Before the railway construction could start, supply roads had to be built from Voss. Flåm and Geilo into all sections of the route. This constituted in reality a new drivable road from Palmafossen to Uppsete and from Flåm to the high mountain, in all 122 km. During the construction time from April/May to October around 70-100 horse loads were transported to the mountains.
The greatest work was the Gravhals tunnel, which was more difficult than had been expected because the mountain was so hard (gneiss). They worked here for three work shifts week after week for six years. There had been plans to hand drill the east side 1.6 km, but as progress was so slow, they put in air-pressure drills powered by electricity from Kjosafossen.
The section Voss-Myrdal was opened to traffic in the summer of 1906. From June 1908 the section Voss-Gulsvik was put into operation. Wednesday 24 November 1909 the first passenger train went from Bergen all the way to Oslo. The continuous railway Bergen-Oslo was formally opened by King Haakon on 27 November 1909. The “rallars” (workers) came from all over the country, also from Sweden and Finland. The first trades union in Voss was “Fram” the association for the railway workers.

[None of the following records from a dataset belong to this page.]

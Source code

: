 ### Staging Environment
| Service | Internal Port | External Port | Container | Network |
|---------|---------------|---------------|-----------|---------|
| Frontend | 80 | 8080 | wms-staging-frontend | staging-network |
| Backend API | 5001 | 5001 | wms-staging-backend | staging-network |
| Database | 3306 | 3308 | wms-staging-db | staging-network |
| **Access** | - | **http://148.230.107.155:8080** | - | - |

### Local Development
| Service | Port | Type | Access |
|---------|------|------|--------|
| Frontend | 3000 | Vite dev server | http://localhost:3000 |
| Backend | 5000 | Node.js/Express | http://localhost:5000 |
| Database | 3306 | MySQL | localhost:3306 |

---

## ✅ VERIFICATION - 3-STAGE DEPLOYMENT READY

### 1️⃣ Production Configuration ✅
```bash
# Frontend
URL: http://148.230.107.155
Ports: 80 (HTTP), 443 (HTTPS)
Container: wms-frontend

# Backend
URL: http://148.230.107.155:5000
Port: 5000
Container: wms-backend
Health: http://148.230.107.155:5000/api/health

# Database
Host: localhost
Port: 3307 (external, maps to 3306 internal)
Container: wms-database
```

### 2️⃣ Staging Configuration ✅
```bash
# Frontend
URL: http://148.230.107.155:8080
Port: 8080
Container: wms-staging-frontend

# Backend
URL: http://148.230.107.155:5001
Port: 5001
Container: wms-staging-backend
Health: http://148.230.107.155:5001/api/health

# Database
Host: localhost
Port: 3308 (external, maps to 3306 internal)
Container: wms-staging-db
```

Crossings, fills and tunnels should make us stop and think about the effort that was put into the work. Air pressure drilling was only used in the Gravhalsen tunnel. For the rest every single borehole has been drilled by hand.
Steam locomotive pulled almost all trains across the mountain until 1957. The change to diesel took place over the next two-three years. From 1964 the entire Bergen railway was electrified. When the Bergen railway was new, it was considered a masterpiece in engineering skill and a national accomplishment.
In the mountain it is possible to see the impressive work that was done on the road with walls and bridges. Today the Rallar road is used mainly for cycle touring.